By Daniel Dunaief
A group of people may prove to be the guardian angels for the children of couples who haven’t even met yet.
After suffering unimaginable losses to a form of cancer that can claim the lives of children, several families, their foundations, and passionate scientists have teamed up to find weaknesses and vulnerabilities in cancers including rhabdomyosarcoma and Ewing sarcoma.
Rhabdomyosarcoma affects about 400 to 500 people each year in the United States, with more than half of those patients receiving the diagnosis before their 10th birthday. Patients who receive diagnoses for these cancers typically receive medicines designed to combat other diseases.
A group of passionate people banded together using a different approach to funding and research to develop tools for a different outcome. Six years after the Christina Renna Foundation and others funded a Banbury meeting at Cold Spring Harbor Laboratory, the grass roots funders and dedicated scientists are finding reasons for optimism.
“I wish I could run up to the top of a hill and scream it out: ‘I’m more hopeful than I’ve ever been,’” said Phil Renna, director of operations, communications department at CSHL and the co-founder of the Christina Renna Foundation. “I’m really excited” about the progress the foundation and the aligned group supporting the Sarcoma Initiative at the lab has made.
Renna and his wife Rene started the foundation after their daughter Christina died at the age of 16 in 2007 from rhabdomyosarcoma. Renna’s optimism stems from work Cold Spring Harbor Laboratory’s Christopher Vakoc, a professor and Cancer Center co-director and his research team, including PhD candidate Martyna Sroka have performed.
The cause for optimism comes from the approach Vakoc has taken to cancers, including leukemia.
Vakoc has developed a way to screen the effects of genetic changes on the course of cancer.
“Usually, when you hear about a CRISPR screen, you think of taking out a function and the cell either dies or doesn’t care,” Sroka said, referring to the tool of genetic editing. Sroka is not asking whether the cell dies, but whether the genetic change nudges the cellular processes in a different direction.
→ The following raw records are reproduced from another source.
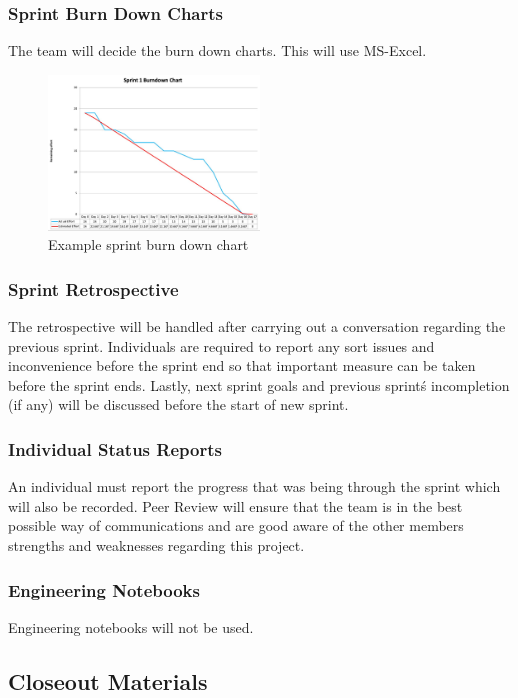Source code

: \subsubsection{Sprint Burn Down Charts}
The team will decide the burn down charts. This will use MS-Excel. 

\begin{figure}[h!]
    \centering
    \includegraphics[width=0.5\textwidth]{images/burndown_example2.png}
    \caption{Example sprint burn down chart}
\end{figure}

\subsubsection{Sprint Retrospective}
The retrospective will be handled after carrying out a conversation regarding the previous sprint. Individuals are required to report any sort issues and inconvenience before the sprint end so that important measure can be taken before the sprint ends. Lastly, next sprint goals and previous sprint\'s incompletion (if any) will be discussed before the start of new sprint.  

\subsubsection{Individual Status Reports}
An individual must report the progress that was being through the sprint which will also be recorded. Peer Review will ensure that the team is in the best possible way of communications and are good aware of the other members strengths and weaknesses regarding this project. 

\subsubsection{Engineering Notebooks}
Engineering notebooks will not be used. 

\subsection{Closeout Materials}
“We are asking whether a loss of a gene changes the biology of a cell to undergo a fate change; in our case, whether cancer cells stop growing and differentiate down the muscle lineage,” she explained.
In the case of sarcoma, researchers believe immature muscle cells continue to grow and divide, turning into cancer, rather than differentiating to a final stage in which they function as normal cells.
Through genetic changes, however, Sroka and Vakoc’s lab are hoping to restore the cell to its non cancerous state.
Cold Spring Harbor Laboratory has had success with other diseases and other types of cancer, which is where the optimism comes from, explained Paul Paternoster, President of Selectrode Industries, Inc. and the founder of the Michelle Paternoster Foundation for Cancer Research.
As a part of her doctoral research which she’s been conducting for four years, Sroka is also working with Switzerland-based pharmaceutical company Novartis AG to test the effect of using approved and experimental drugs that can coax cells back into their muscular, non-cancerous condition.
The work Sroka and Vakoc have been doing and the approach they are taking could have applications in other cancers.
“The technology that we’ve developed to look at myodifferentiation in rhabdomyosarcoma can be used to study other cancers (in fact, we are currently applying it to ask similar questions in other cancer contexts),” said Sroka. “In addition, our findings in RMS might also shed light on normal muscle development, regeneration and the biology of other diseases that impact myodifferentiation, e.g. muscular dystrophy.”
Martyna Sroka’s journey
Described by Vakoc as a key part of the sarcoma research effort in his lab, Martyna Sroka, who was born and raised in Gdańsk, Poland, came to Long Island after a series of eye-opening medical experiences.
In Poland, when she was around 16, she shadowed a pediatric oncology doctor who was visiting patients. After she heard the patient’s history, she and the doctor left the room and convened in the hallway.
“He turned to me and said, ‘Yeah, this child has about a month or two tops.’ We moved on to the next case. I couldn’t wrap my head around it. That’s as far as we could go. There’s nothing we could do to help the child and the family,” said Sroka.
Even after she started medical school, she struggled with the limited ammunition modern medicine provided in the fight against childhood cancer.
She quit in her first year, disappointed that “for a lot of patients diagnosed with certain rare types of tumors, the diagnosis is as far as the work goes. I found that so frustrating. I decided maybe my efforts will be better placed doing the science that goes into the development of novel therapies.”
Sroka applied to several PhD programs in the United Kingdom and only one in the United States, at Cold Spring Harbor Laboratory, where she hoped to team up with Vakoc.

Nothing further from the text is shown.